As for pdf generation, I'm finding it useful to run up copies at key stages: initial layout, image sequence, final completion. This helps me with the editing and quality checking as I go along and reduces mistakes in the final output.

Composing text in a separate file then adding to the software will make it easier. Word processors are far faster at raw text generation, spell-checking and the like. That will also give me independent versions of all the book components. I find Scribus a bit clunky for this bit and it then had me confusing layout and content generation. For me, the best workflow is to create all the content then put it together & lay it all out. Content and design are 2 separate issues.

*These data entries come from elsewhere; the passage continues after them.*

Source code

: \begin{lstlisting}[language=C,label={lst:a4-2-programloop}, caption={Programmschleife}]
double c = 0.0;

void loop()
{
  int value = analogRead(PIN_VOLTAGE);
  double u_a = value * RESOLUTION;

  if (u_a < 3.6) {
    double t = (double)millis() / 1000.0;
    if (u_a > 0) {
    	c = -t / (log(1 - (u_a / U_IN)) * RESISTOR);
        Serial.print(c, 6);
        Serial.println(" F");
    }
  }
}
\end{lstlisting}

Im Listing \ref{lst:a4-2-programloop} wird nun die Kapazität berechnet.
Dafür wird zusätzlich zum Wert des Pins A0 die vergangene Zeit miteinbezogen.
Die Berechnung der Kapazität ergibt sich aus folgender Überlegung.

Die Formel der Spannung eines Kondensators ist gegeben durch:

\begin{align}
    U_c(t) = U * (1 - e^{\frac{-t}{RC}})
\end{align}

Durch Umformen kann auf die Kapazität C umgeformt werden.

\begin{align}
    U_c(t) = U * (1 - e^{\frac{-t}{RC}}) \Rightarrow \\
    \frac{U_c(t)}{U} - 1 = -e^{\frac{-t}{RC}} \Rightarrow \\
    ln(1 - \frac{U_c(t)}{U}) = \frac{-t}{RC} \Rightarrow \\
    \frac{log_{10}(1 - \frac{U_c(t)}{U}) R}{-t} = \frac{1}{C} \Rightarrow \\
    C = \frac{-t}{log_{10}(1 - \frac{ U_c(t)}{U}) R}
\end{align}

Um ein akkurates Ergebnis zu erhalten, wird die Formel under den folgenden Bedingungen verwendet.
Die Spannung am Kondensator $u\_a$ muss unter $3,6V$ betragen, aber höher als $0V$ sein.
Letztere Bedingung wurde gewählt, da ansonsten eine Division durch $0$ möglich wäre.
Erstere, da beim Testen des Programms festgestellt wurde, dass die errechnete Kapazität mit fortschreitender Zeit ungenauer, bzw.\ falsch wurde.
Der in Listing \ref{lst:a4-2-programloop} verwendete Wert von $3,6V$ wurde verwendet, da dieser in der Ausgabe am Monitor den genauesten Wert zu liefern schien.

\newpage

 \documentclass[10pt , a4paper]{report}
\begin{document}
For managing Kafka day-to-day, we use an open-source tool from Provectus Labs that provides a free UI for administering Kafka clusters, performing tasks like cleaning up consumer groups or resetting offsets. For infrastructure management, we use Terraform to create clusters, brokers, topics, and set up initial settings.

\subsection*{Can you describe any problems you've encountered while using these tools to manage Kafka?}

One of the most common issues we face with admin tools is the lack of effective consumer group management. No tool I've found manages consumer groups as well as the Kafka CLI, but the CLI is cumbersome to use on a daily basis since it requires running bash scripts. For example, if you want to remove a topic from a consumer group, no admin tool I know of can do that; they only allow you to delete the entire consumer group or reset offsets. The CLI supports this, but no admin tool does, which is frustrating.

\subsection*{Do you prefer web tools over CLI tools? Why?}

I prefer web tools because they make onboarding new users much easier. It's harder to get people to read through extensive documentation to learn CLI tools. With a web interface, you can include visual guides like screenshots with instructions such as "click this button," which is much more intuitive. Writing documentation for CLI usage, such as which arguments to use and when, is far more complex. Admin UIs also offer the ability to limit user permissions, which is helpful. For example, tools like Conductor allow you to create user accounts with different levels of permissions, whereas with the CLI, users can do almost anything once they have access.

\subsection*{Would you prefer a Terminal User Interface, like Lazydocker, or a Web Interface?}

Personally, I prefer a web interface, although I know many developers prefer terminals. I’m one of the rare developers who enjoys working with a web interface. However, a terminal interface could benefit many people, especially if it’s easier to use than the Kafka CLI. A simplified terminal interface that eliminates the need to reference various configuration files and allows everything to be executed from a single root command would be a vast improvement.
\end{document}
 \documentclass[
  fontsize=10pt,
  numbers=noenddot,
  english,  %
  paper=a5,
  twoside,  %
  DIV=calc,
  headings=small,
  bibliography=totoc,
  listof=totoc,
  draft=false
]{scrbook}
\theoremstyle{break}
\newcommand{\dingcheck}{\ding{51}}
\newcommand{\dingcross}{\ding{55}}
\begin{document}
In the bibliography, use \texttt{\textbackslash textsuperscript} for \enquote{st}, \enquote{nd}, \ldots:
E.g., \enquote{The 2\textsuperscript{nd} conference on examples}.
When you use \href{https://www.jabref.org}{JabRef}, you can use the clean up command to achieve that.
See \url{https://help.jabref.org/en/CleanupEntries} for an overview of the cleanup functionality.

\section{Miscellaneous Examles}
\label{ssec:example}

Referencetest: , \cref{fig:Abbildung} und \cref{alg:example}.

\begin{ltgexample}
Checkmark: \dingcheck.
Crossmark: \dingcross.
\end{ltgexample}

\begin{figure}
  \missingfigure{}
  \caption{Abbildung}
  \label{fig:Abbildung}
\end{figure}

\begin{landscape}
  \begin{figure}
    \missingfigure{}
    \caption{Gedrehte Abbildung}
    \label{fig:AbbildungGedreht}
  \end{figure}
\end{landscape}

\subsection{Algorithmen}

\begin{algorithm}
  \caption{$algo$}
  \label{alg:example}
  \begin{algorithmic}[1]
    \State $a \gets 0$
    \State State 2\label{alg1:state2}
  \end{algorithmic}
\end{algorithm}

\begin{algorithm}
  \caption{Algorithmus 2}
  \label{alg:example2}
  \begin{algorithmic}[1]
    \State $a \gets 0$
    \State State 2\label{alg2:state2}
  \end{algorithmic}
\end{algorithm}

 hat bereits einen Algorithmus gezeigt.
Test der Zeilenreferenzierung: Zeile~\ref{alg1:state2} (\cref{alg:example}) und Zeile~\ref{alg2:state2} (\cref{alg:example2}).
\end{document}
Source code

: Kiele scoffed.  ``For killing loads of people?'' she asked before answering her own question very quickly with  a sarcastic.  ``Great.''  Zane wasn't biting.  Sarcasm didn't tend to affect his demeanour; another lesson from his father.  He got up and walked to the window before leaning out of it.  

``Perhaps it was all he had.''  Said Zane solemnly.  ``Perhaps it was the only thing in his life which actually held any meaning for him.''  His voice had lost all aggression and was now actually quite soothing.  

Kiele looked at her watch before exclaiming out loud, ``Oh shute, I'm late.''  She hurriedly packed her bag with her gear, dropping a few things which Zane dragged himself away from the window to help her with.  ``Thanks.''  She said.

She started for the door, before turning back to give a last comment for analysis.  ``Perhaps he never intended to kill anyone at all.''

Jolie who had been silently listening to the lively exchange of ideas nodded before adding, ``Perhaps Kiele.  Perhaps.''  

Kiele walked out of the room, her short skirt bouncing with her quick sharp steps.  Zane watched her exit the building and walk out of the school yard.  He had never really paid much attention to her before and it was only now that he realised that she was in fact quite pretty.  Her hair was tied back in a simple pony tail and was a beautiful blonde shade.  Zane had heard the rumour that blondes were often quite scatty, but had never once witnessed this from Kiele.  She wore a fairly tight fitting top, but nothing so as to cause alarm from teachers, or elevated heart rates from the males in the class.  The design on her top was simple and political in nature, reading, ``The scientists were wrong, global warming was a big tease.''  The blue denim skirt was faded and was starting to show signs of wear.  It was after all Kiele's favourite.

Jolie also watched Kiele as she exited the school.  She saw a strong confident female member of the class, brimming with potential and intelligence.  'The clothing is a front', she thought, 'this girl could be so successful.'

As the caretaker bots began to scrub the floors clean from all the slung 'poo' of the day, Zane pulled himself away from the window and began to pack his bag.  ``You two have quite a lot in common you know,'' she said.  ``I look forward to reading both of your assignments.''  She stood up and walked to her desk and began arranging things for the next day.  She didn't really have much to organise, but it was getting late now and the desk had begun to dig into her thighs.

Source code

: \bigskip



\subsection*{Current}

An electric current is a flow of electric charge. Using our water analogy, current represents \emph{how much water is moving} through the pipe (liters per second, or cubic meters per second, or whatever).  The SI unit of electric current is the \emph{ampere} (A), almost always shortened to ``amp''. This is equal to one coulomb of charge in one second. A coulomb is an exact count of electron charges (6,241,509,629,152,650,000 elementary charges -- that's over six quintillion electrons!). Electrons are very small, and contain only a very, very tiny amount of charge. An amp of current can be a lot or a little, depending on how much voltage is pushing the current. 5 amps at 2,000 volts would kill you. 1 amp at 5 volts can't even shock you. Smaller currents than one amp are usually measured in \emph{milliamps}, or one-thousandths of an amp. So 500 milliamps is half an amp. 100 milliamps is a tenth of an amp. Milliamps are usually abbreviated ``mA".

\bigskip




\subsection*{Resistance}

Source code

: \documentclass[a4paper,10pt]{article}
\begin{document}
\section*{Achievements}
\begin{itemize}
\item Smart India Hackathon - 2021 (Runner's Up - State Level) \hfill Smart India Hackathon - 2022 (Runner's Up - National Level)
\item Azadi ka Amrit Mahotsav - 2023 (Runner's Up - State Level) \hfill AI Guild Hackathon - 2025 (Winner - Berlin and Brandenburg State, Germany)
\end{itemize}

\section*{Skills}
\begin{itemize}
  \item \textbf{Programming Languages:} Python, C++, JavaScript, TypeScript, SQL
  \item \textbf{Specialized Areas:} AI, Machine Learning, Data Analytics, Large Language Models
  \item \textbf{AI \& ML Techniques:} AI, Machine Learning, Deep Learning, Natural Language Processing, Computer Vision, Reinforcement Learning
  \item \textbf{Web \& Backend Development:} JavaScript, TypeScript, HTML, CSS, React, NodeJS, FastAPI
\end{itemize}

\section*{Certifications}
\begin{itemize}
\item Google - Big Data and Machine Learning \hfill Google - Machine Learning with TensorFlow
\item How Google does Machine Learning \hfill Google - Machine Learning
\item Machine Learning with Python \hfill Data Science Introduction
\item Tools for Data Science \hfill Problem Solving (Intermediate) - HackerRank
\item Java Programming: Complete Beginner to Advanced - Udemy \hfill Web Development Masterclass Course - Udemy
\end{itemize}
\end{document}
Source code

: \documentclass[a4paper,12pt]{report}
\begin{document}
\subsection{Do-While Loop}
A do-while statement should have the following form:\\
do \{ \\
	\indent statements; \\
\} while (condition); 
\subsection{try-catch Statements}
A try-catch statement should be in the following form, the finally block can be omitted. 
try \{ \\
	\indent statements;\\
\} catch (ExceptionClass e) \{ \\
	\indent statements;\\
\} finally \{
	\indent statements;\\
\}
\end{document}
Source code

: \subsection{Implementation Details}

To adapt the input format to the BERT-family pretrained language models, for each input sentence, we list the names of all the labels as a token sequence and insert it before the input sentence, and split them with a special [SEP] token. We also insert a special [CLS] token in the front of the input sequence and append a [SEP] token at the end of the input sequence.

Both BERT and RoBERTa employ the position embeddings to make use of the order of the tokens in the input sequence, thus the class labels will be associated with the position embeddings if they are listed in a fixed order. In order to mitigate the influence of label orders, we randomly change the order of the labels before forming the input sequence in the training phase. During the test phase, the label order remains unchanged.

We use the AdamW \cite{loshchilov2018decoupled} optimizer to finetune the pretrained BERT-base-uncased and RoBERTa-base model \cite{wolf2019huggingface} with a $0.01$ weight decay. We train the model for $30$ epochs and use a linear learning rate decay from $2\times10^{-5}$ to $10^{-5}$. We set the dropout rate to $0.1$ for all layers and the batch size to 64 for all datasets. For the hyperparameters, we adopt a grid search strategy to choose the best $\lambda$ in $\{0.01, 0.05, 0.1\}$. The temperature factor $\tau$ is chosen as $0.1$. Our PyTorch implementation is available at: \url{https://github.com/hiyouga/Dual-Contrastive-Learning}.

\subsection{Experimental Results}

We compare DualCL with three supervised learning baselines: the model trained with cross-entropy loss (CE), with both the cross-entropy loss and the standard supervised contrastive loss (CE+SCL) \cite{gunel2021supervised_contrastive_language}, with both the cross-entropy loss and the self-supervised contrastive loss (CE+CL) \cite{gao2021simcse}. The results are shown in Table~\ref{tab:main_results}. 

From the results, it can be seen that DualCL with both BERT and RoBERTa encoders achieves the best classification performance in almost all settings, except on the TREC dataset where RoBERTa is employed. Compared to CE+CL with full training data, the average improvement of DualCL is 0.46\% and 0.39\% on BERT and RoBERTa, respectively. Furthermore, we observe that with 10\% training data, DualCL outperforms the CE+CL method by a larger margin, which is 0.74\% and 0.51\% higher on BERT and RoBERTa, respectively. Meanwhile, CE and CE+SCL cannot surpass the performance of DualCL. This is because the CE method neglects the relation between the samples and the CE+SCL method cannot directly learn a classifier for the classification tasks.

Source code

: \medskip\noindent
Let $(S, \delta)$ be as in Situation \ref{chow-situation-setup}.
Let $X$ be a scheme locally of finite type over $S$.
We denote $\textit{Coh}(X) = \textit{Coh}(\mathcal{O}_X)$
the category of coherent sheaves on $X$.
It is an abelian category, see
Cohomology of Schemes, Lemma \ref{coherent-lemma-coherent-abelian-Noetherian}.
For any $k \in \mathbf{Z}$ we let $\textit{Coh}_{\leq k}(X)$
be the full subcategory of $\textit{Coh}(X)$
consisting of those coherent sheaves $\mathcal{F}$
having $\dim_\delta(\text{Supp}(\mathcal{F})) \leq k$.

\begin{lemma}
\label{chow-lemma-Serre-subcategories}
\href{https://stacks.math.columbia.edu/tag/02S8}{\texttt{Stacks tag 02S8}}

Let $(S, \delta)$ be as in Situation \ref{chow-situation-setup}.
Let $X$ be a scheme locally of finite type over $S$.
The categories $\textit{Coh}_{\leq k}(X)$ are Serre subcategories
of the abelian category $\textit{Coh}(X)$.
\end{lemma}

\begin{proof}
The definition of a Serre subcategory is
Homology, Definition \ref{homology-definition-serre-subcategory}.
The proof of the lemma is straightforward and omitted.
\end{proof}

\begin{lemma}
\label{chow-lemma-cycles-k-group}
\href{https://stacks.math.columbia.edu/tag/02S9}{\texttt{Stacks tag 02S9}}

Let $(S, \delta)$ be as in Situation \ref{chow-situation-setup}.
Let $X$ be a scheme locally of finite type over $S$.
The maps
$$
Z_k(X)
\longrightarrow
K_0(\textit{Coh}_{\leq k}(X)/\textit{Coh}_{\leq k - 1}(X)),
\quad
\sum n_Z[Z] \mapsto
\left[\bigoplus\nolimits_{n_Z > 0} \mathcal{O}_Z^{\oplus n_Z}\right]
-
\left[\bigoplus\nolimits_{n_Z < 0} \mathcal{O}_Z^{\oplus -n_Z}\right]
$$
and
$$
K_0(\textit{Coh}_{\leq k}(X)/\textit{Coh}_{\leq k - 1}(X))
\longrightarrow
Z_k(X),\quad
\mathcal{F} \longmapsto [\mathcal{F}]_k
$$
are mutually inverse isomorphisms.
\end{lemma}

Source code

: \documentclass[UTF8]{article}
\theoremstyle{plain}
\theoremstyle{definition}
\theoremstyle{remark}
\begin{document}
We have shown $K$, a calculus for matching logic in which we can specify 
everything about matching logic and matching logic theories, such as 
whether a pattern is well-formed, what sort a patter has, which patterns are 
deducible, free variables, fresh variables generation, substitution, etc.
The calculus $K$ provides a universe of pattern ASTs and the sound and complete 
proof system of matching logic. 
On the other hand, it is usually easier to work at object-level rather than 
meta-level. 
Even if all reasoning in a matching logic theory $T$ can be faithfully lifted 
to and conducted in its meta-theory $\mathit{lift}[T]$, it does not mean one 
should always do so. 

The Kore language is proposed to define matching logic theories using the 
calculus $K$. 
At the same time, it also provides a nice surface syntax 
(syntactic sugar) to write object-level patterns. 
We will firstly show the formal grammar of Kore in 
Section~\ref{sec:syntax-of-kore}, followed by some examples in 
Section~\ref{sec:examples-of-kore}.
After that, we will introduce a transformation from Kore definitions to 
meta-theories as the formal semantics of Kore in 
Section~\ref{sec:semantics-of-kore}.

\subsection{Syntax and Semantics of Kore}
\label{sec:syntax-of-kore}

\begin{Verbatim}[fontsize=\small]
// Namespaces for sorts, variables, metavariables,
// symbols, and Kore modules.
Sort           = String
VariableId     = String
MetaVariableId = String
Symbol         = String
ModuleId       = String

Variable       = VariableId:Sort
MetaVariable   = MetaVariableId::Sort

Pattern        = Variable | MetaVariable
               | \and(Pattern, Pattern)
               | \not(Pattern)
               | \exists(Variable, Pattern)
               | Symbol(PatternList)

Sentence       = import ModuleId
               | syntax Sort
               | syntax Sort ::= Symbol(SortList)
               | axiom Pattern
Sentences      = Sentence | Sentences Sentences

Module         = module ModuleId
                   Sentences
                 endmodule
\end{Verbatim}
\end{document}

As to Scribus, I may have to write a separate post but I like it quite lot. I find it quite intuitive to work with, it doesn't get in the way of simple tasks and the interface is quite simple. All of that hides a huge amount of power but for a photobook I don't need all the power, just the ability to get at key features quickly. I find it's enabling me to do that. All that from free software. Microsoft could learn a lot about interface from these guys - I'm not constantly being hassled by the software to do things the way it thinks best, it just does what I want with minimal fuss.

2 comments:

  1. This is just the sort of combination I was thinking of using (http://redskiesatnight.com/2008/02/17/on-making-your-own-photo-book/)

    Question: how do you force Scribus to embed the correct profiles? Does it just preserve the ones embedded in each image file? I found that when I printed a Scribus-generated PDF on my inkjet, the image colors are off compared to printing straight from an image editor (e.g. LightZone). I suppose this depends partly on what application you use to print a PDF?

    Thanks for any suggestions on this.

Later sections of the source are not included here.